◆ Material for this task:
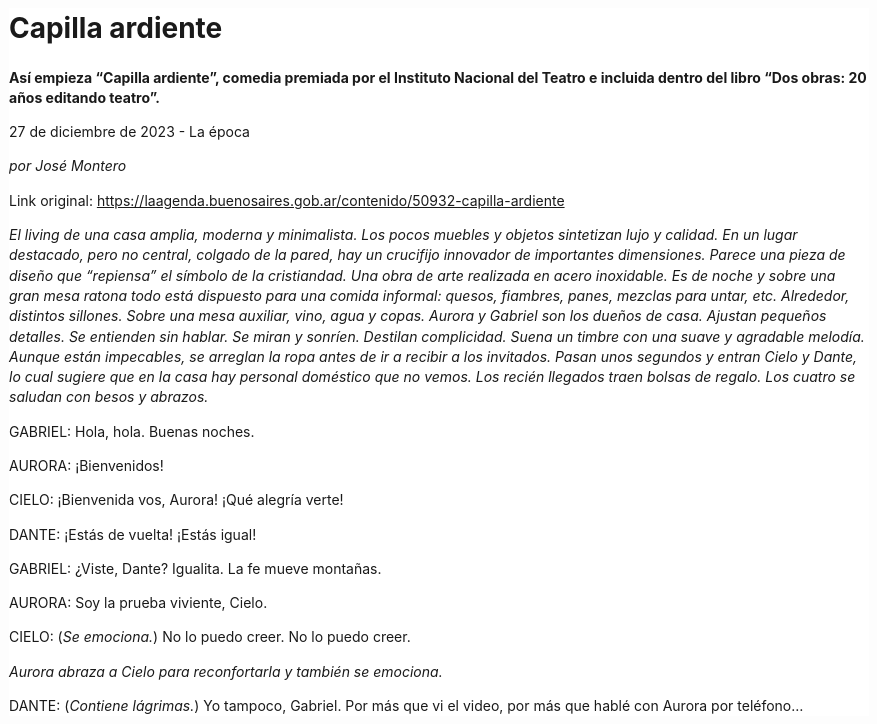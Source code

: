 # Capilla ardiente

**Así empieza “Capilla ardiente”, comedia premiada por el Instituto Nacional del Teatro e incluida dentro del libro “Dos obras: 20 años editando teatro”.**

27 de diciembre de 2023 - La época

_por José Montero_

Link original: https://laagenda.buenosaires.gob.ar/contenido/50932-capilla-ardiente



*El living de una casa amplia, moderna y minimalista. Los pocos muebles y objetos sintetizan lujo y calidad. En un lugar destacado, pero no central, colgado de la pared, hay un crucifijo innovador de importantes dimensiones. Parece una pieza de diseño que “repiensa” el símbolo de la cristiandad. Una obra de arte realizada en acero inoxidable. Es de noche y sobre una gran mesa ratona todo está dispuesto para una comida informal: quesos, fiambres, panes, mezclas para untar, etc. Alrededor, distintos sillones. Sobre una mesa auxiliar, vino, agua y copas. Aurora y Gabriel son los dueños de casa. Ajustan pequeños detalles. Se entienden sin hablar. Se miran y sonríen. Destilan complicidad. Suena un timbre con una suave y agradable melodía. Aunque están impecables, se arreglan la ropa antes de ir a recibir a los invitados. Pasan unos segundos y entran Cielo y Dante, lo cual sugiere que en la casa hay personal doméstico que no vemos. Los recién llegados traen bolsas de regalo. Los cuatro se saludan con besos y abrazos.*




GABRIEL: Hola, hola. Buenas noches.




AURORA: ¡Bienvenidos!




CIELO: ¡Bienvenida vos, Aurora! ¡Qué alegría verte!




DANTE: ¡Estás de vuelta! ¡Estás igual!




GABRIEL: ¿Viste, Dante? Igualita. La fe mueve montañas.




AURORA: Soy la prueba viviente, Cielo.




CIELO: (*Se emociona.*) No lo puedo creer. No lo puedo creer.




*Aurora abraza a Cielo para reconfortarla y también se emociona.*




DANTE: (*Contiene lágrimas.*) Yo tampoco, Gabriel. Por más que vi el video, por más que hablé con Aurora por teléfono…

◆ Assignment: Given the data above, transcribe exactly the lines from the one containing "DANTE: ¡Estás de vuelta! ¡Estás igual!" down to the one containing "también se emociona.*", and no others.

◆ Final answer:
DANTE: ¡Estás de vuelta! ¡Estás igual!




GABRIEL: ¿Viste, Dante? Igualita. La fe mueve montañas.




AURORA: Soy la prueba viviente, Cielo.




CIELO: (*Se emociona.*) No lo puedo creer. No lo puedo creer.




*Aurora abraza a Cielo para reconfortarla y también se emociona.*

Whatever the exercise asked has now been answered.